The Bills returned to practice on Thursday for the first time since Monday's game against the Cincinnati Bengals was suspended mid-game after Hamlin collapsed having suffered a cardiac arrest on the field.
Hamlin had to be resuscitated on the field and has been in intensive care in hospital in a critical condition since, but the Bills provided a medical update stating he was showing "remarkable improvement" on Thursday.
Hamlin's father Mario spoke to the Bills players and insisted that he and his son want them to play on Sunday.
"He didn't tell us, he demanded us," Allen told reporters. "You can't not honour his request to go out there and charge forward to the best of our abilities.

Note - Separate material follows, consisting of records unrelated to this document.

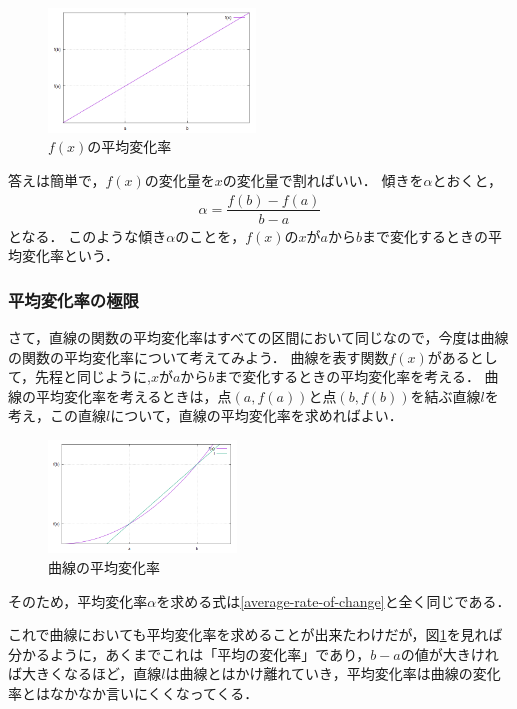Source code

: \begin{figure}[h]
	\centering
	\includegraphics[width=5.5cm]{img/average-rate-of-change.png}
    \caption{$f(x)$の平均変化率}
\end{figure}

答えは簡単で，$f(x)$の変化量を$x$の変化量で割ればいい．
傾きを$\alpha $とおくと，
\begin{align}
	\alpha = \dfrac{f(b)-f(a)}{b-a}
    \label{average-rate-of-change}
\end{align}
となる．
このような傾き$\alpha$のことを，$f(x)$の$x$が$a$から$b$まで変化するときの平均変化率という．

\subsubsection{平均変化率の極限}
さて，直線の関数の平均変化率はすべての区間において同じなので，今度は曲線の関数の平均変化率について考えてみよう．
曲線を表す関数$f(x)$があるとして，先程と同じように,$x$が$a$から$b$まで変化するときの平均変化率を考える．
曲線の平均変化率を考えるときは，点$(a,f(a))$と点$(b,f(b))$を結ぶ直線$l$を考え，この直線$l$について，直線の平均変化率を求めればよい．
\begin{figure}[htbp]
	\centering
	\includegraphics[width=5cm]{img/curve-average-rate-of-change.png}
    \caption{曲線の平均変化率}
    \label{curve-average-rate-of-change}

\end{figure}
そのため，平均変化率$\alpha$を求める式は\ref{average-rate-of-change}と全く同じである．

これで曲線においても平均変化率を求めることが出来たわけだが，図\ref{curve-average-rate-of-change}を見れば分かるように，あくまでこれは「平均の変化率」であり，$b-a$の値が大きければ大きくなるほど，直線$l$は曲線とはかけ離れていき，平均変化率は曲線の変化率とはなかなか言いにくくなってくる．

"Obviously, we'll be playing with less heavy hearts now, knowing that today's news was a lot of tears of joy. To know that's what he wants and that's what his dad wants, I think guys are excited to get out there."
Allen said "I do" when asked if he believed the Bills' players would be ready to take to the field on Sunday as scheduled.

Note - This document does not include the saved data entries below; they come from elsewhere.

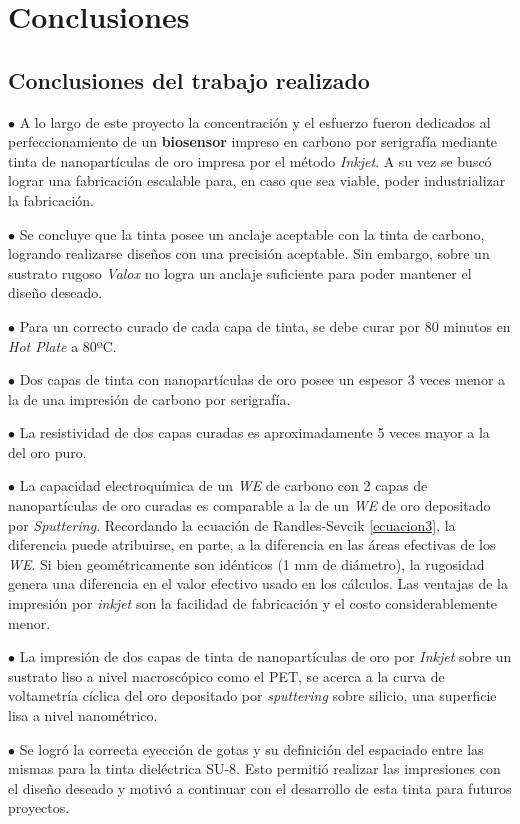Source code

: \chapter{Conclusiones}

\section{Conclusiones del trabajo realizado}
$\bullet$ A lo largo de este proyecto la concentración y el esfuerzo fueron dedicados al perfeccionamiento de un \textbf{biosensor} impreso en carbono por serigrafía mediante tinta de nanopartículas de oro impresa por el método \textit{Inkjet}. A su vez se buscó lograr una fabricación escalable para, en caso que sea viable, poder industrializar la fabricación.


$\bullet$ Se concluye que la tinta posee un anclaje aceptable con la tinta de carbono, logrando realizarse diseños con una precisión aceptable. Sin embargo, sobre un sustrato rugoso \textit{Valox} no logra un anclaje suficiente para poder mantener el diseño deseado.

$\bullet$ Para un correcto curado de cada capa de tinta, se debe curar por 80 minutos en \textit{Hot Plate} a 80ºC.

$\bullet$ Dos capas de tinta con nanopartículas de oro posee un espesor 3 veces menor a la de una impresión de carbono por serigrafía.

$\bullet$ La resistividad de dos capas curadas es aproximadamente 5 veces mayor a la del oro puro.

$\bullet$ La capacidad electroquímica de un \emph{WE} de carbono con 2 capas de nanopartículas de oro curadas es comparable a la de un \emph{WE} de oro depositado por \textit{Sputtering}. Recordando la ecuación de Randles-Sevcik \ref{ecuacion3}, la diferencia puede atribuirse, en parte, a la diferencia en las áreas efectivas de los \emph{WE}. Si bien geométricamente son idénticos (1 mm de diámetro), la rugosidad genera una diferencia en el valor efectivo usado en los cálculos. Las ventajas de la impresión por \textit{inkjet} son la facilidad de fabricación y el costo considerablemente menor. 

$\bullet$ La impresión de dos capas de tinta de nanopartículas de oro por \textit{Inkjet} sobre un sustrato liso a nivel macroscópico como el PET, se acerca a la curva de voltametría cíclica del oro depositado por \textit{sputtering} sobre silicio, una superficie lisa a nivel nanométrico.

$\bullet$ Se logró la correcta eyección de gotas y su definición del espaciado entre las mismas para la tinta dieléctrica SU-8. Esto permitió realizar las impresiones con el diseño deseado y motivó a continuar con el desarrollo de esta tinta para futuros proyectos.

"For every person it's going to be a little different. Putting that helmet back on today was really good for our team to go through that progress," Allen said.
"Some people are going to be changed forever after being on that field and feeling those emotions. The updates that we keep getting on Damar are lifting our spirits. Leaning on each other. We've had some open, honest and deep talks.

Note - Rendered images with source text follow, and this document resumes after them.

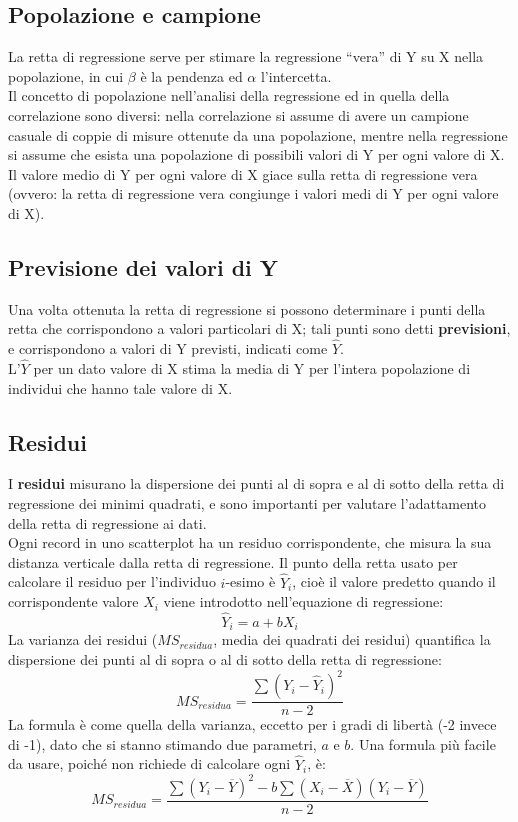 \documentclass[10pt, draft]{book}
\begin{document}
\subsection{Popolazione e campione}

La retta di regressione serve per stimare la regressione ``vera'' di Y su X nella popolazione, in cui $\beta$ è la pendenza ed $\alpha$ l'intercetta.\\
Il concetto di popolazione nell'analisi della regressione ed in quella della correlazione sono diversi: nella correlazione si assume di avere un campione casuale di coppie di misure ottenute da una popolazione, mentre nella regressione si assume che esista una popolazione di possibili valori di Y per ogni valore di X. Il valore medio di Y per ogni valore di X giace sulla retta di regressione vera (ovvero: la retta di regressione vera congiunge i valori medi di Y per ogni valore di X).

\subsection{Previsione dei valori di Y}

Una volta ottenuta la retta di regressione si possono determinare i punti della retta che corrispondono a valori particolari di X; tali punti sono detti \textbf{previsioni}, e corrispondono a valori di Y previsti, indicati come $\hat{Y}$.\\
L'$\hat{Y}$ per un dato valore di X stima la media di Y per l'intera popolazione di individui che hanno tale valore di X.

\subsection{Residui}

I \textbf{residui} misurano la dispersione  dei punti al di sopra e al di sotto della retta di regressione dei minimi quadrati, e sono importanti per valutare l'adattamento della retta di regressione ai dati.\\
Ogni record in uno scatterplot ha un residuo corrispondente, che misura la sua distanza verticale dalla retta di regressione. Il punto della retta usato per calcolare il residuo per l'individuo $i$-esimo è $\hat{Y}_i$, cioè il valore predetto quando il corrispondente valore $X_i$ viene introdotto nell'equazione di regressione:
\begin{equation}
    \hat{Y}_i = a+bX_i
\end{equation}
La varianza dei residui ($MS_{residua}$, media dei quadrati dei residui) quantifica la dispersione dei punti al di sopra o al di sotto della retta di regressione:
\begin{equation}
    MS_{residua} = \frac{\sum{(Y_i-\hat{Y}_i)^2}}{n-2}
\end{equation}
La formula è come quella della varianza, eccetto per i gradi di libertà (-2 invece di -1), dato che si stanno stimando due parametri, $a$ e $b$.
Una formula più facile da usare, poiché non richiede di calcolare ogni $\hat{Y}_i$, è:
\begin{equation}
    MS_{residua} = \frac{\sum{(Y_i-\overline{Y})^2}-b\sum{(X_i-\overline{X})(Y_i-\overline{Y})}}{n-2}
\end{equation}
\end{document}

"We've had some unbelievable embraces as men, just hugging somebody, you need every bit of it. The fact we keep hearing good news about Damar keeps pushing us forward."
Allen conceded it would be difficult not to let the Hamlin situation enter his mind when they enter the field on Sunday, but insisted they had to shut it out.
"It's hard not to let it creep into your mind," he said. "We've been reassured this is the freakiest of freak accidents.
"The mental aspect of it, going out on that field, if you have that thought, that's putting yourself at risk even more.
"Coach [Sean McDermott] has done a great job making sure guys understand that and that mentally you need to be bought into.
"As humans, it's hard not to feel that way, but just to know the track record of the league. Obviously, there's injuries, that's part of sport and this is the worst possible case you can think of."